Verstappen’s setup frustration is the latest chapter in a season of discontent. The Dutchman has been openly critical of the 2026 regulations, describing the current driving style as “mentally not doable” and renewing his threat to walk away from Formula 1 if the sport’s direction does not change. The proposed shift to a 60-40 engine split for 2027 has offered some reassurance, but the immediate reality remains bleak.

Red Bull’s struggles are not limited to setup philosophy. The RB22 has suffered from reliability issues with the new Red Bull Ford Powertrains unit, bouncing over bumps that leave drivers unable to put power down, and a fundamental lack of pace compared to Mercedes, McLaren, and Ferrari. Verstappen’s sixth-place qualifying was actually an improvement on his Sprint Qualifying performance, where he started eighth.

Team Principal Laurent Mekies has acknowledged that the team has “a lot of work to do” and that there is “not just one area we can pinpoint as being the cause of our difficulties.” But the setup disagreement suggests that even within the team, there is no consensus on how to move forward.

Hadjar’s Perspective

Isack Hadjar, Verstappen’s rookie team-mate, appeared more comfortable with the RB22 in Montreal, qualifying just behind the Dutchman in seventh. The Frenchman had suffered his own nightmare in Miami, crashing out after a pit-lane start, and seemed relieved to be closer to Verstappen’s pace in Canada.

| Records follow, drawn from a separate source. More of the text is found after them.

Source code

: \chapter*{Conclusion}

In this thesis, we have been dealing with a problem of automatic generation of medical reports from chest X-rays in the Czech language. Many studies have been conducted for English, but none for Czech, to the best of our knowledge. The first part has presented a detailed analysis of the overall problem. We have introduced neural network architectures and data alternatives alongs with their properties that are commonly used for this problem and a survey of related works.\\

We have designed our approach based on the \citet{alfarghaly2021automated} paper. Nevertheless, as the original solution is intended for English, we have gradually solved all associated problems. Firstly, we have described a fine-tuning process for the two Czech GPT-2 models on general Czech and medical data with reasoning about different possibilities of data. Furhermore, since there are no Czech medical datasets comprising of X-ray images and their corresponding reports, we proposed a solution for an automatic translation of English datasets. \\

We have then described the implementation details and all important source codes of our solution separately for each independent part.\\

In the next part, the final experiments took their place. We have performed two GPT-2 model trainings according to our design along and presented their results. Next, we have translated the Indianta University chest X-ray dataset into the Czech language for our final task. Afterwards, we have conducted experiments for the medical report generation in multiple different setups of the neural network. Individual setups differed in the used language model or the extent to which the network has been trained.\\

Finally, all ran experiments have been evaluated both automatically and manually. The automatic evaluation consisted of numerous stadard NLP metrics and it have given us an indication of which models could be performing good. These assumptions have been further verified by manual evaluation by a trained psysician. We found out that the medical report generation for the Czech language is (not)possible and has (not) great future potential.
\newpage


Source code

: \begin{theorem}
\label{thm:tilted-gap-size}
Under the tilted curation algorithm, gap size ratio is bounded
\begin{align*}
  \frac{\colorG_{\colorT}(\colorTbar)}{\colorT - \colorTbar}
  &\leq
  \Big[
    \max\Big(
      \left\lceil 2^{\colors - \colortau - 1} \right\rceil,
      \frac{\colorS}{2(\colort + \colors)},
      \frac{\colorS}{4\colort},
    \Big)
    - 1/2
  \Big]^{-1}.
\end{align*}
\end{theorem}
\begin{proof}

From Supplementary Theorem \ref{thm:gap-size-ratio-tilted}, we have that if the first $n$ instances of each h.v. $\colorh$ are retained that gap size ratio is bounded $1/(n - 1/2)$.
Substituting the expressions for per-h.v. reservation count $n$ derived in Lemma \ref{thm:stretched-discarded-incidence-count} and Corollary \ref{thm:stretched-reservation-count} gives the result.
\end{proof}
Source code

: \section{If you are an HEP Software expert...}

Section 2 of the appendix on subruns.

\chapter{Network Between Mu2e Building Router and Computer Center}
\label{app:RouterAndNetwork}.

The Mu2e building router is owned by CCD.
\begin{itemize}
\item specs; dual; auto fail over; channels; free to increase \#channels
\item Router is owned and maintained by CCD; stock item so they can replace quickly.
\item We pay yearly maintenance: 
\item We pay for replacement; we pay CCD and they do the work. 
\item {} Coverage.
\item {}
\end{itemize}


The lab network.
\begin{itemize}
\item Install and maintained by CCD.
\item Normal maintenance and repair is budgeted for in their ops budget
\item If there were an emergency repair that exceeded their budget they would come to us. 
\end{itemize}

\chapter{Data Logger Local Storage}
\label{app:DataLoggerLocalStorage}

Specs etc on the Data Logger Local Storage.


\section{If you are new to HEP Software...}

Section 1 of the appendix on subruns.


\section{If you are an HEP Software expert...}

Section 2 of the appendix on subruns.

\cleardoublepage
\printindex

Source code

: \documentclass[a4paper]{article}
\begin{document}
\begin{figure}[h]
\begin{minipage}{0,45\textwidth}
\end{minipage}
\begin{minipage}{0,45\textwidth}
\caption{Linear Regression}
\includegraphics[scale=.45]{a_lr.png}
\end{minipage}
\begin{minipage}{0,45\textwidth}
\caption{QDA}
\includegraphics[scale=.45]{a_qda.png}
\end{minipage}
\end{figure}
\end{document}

However, Hadjar was not immune to the car’s vices. After Sprint Qualifying, he reported that the team was “struggling massively with bouncing and the track state is not good, we’re losing a lot of time. Even if the grip is there we can’t use it.” The comments echo Verstappen’s observation that “my feet were flying off the pedals” — a vivid illustration of how poorly the RB22 is riding Montreal’s bumps.

What Happens Now

Verstappen’s public declaration that he will not tolerate another setup overrule puts Red Bull in a difficult position. The team must now choose between deferring to its star driver’s judgment or risking further public fallout. Given that Verstappen’s prediction about the failed setup proved entirely correct, the case for listening to him has never been stronger.

The Dutchman has always been a driver who demands control over his environment. From simulating different brake pedal setups in his motorhome to dictating car development priorities, Verstappen’s success has been built on an obsessive attention to detail. When that control is removed — as it was in Canada — the results speak for themselves.

For Red Bull, the lesson is clear. The team that built its empire on Verstappen’s feedback cannot afford to ignore it. The Canadian Grand Prix setup experiment has failed, expensively and publicly. The only question now is whether the team has learned from it — or whether Verstappen will be forced to remind them again.